Friday, May 17, 2013

Life Lesson #453

The first thing you need to know is I despise Wal-Mart and it’s all their fault. They made me do it.  The second thing you should probably know, a little less important, it was really my fault, but because of excuse #1 it cancels out #2.

I have been out of bubble bath for a couple months now, and finally decided that I needed to stop using my daughters Hello Kitty bubble bath and buy some grown up bubble bath. I was squatting down in the aisle trying to see all the different combinations of smells they had available for bubble bath. I kind of knew I wanted Lavender smelling bubble bath, but who knew there were 12 different brands. So one by one I was going to smell them all. I needed to make sure I was making the right purchase. I smelled four of them and saw another one. This stupid cap was tricky. They screwed the lid on super tight. I had my car keys and cell phone in one hand and was easily able to open the other bottles with one hand. Why I didn’t set my keys and phone down like a smart person, who knows? How am I going to get this lid off so I can smell if this one is better than the other ones? Uh, hello, my legs are free. I grabbed the bottle and put it in between my legs and held on snuggly so it wouldn’t go anywhere and then used my free hand to unscrew the cap……..
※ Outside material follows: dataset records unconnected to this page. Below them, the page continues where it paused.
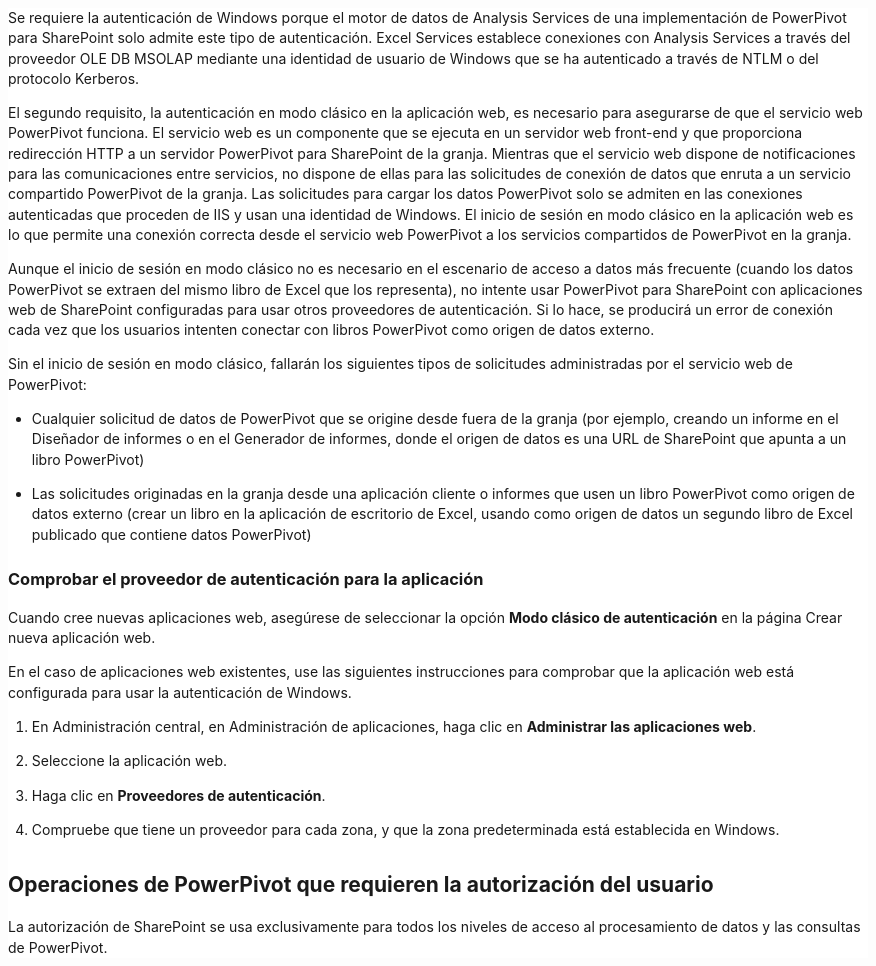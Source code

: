  Se requiere la autenticación de Windows porque el motor de datos de Analysis Services de una implementación de PowerPivot para SharePoint solo admite este tipo de autenticación. Excel Services establece conexiones con Analysis Services a través del proveedor OLE DB MSOLAP mediante una identidad de usuario de Windows que se ha autenticado a través de NTLM o del protocolo Kerberos.  
  
 El segundo requisito, la autenticación en modo clásico en la aplicación web, es necesario para asegurarse de que el servicio web PowerPivot funciona. El servicio web es un componente que se ejecuta en un servidor web front-end y que proporciona redirección HTTP a un servidor PowerPivot para SharePoint de la granja. Mientras que el servicio web dispone de notificaciones para las comunicaciones entre servicios, no dispone de ellas para las solicitudes de conexión de datos que enruta a un servicio compartido PowerPivot de la granja. Las solicitudes para cargar los datos PowerPivot solo se admiten en las conexiones autenticadas que proceden de IIS y usan una identidad de Windows. El inicio de sesión en modo clásico en la aplicación web es lo que permite una conexión correcta desde el servicio web PowerPivot a los servicios compartidos de PowerPivot en la granja.  
  
 Aunque el inicio de sesión en modo clásico no es necesario en el escenario de acceso a datos más frecuente (cuando los datos PowerPivot se extraen del mismo libro de Excel que los representa), no intente usar PowerPivot para SharePoint con aplicaciones web de SharePoint configuradas para usar otros proveedores de autenticación. Si lo hace, se producirá un error de conexión cada vez que los usuarios intenten conectar con libros PowerPivot como origen de datos externo.  
  
 Sin el inicio de sesión en modo clásico, fallarán los siguientes tipos de solicitudes administradas por el servicio web de PowerPivot:  
  
-   Cualquier solicitud de datos de PowerPivot que se origine desde fuera de la granja (por ejemplo, creando un informe en el Diseñador de informes o en el Generador de informes, donde el origen de datos es una URL de SharePoint que apunta a un libro PowerPivot)  
  
-   Las solicitudes originadas en la granja desde una aplicación cliente o informes que usen un libro PowerPivot como origen de datos externo (crear un libro en la aplicación de escritorio de Excel, usando como origen de datos un segundo libro de Excel publicado que contiene datos PowerPivot)  
  
### <a name="how-to-check-the-authentication-provider-for-your-application"></a>Comprobar el proveedor de autenticación para la aplicación  
 Cuando cree nuevas aplicaciones web, asegúrese de seleccionar la opción **Modo clásico de autenticación** en la página Crear nueva aplicación web.  
  
 En el caso de aplicaciones web existentes, use las siguientes instrucciones para comprobar que la aplicación web está configurada para usar la autenticación de Windows.  
  
1.  En Administración central, en Administración de aplicaciones, haga clic en **Administrar las aplicaciones web**.  
  
2.  Seleccione la aplicación web.  
  
3.  Haga clic en **Proveedores de autenticación**.  
  
4.  Compruebe que tiene un proveedor para cada zona, y que la zona predeterminada está establecida en Windows.  
  
##  <a name="UserConnections"></a>Operaciones de PowerPivot que requieren la autorización del usuario  
 La autorización de SharePoint se usa exclusivamente para todos los niveles de acceso al procesamiento de datos y las consultas de PowerPivot.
I’m sure you know exactly what happened next.  Yep, you guessed it. Bottle+legs squeezing=soap gushing everywhere. HOLY SHIT! What do I do? Why am I still staring at the bottle while more is spilling? Then it clicked, set your damn keys and phone down and grab the bottle. I finally got the soap bottle set on the floor. Holy cow I made a mess. Why Wal-Mart would you make me do that??? Better yet what the hell am I going to do? The towel section is too far away to run and grab a towel without anyone noticing. The paper towel aisle is across the store and so definitely NOT an option. I had to think fast the bubble bath was absorbing through my pants, and then I saw it. I was down the bath aisle and there was my savior…….I grabbed the bath sponges and started wiping off the soap, and then grabbed another and another and about 10 more. (I don’t suggest anyone buys any sponges from this Wal-Mart for a while.) I got as much off my pants as I could.

My pants were now sticking to my leg.  The really sad part is I hadn’t even started my food shopping yet.  As I was walking swiftly away from that aisle, I thought to myself it couldn’t get any worse.  WRONG AGAIN! Since I had spilled the bottle all over myself, I never got the chance to smell it. I picked my hand up to my nose and YES I really spilled the stinkiest bottle of bubble bath all over me.  #FAIL

P.S. I suffered through this so that you would know not to do this because I know everyone wants to try it.

          P.P.S. I really should have taken a picture but was worried about cleaning myself up and getting away from that aisle, and I didn't think about it until I had scurried away, and at that point I was not going back to the scene of the crime. Although, my pants were screaming what had happened!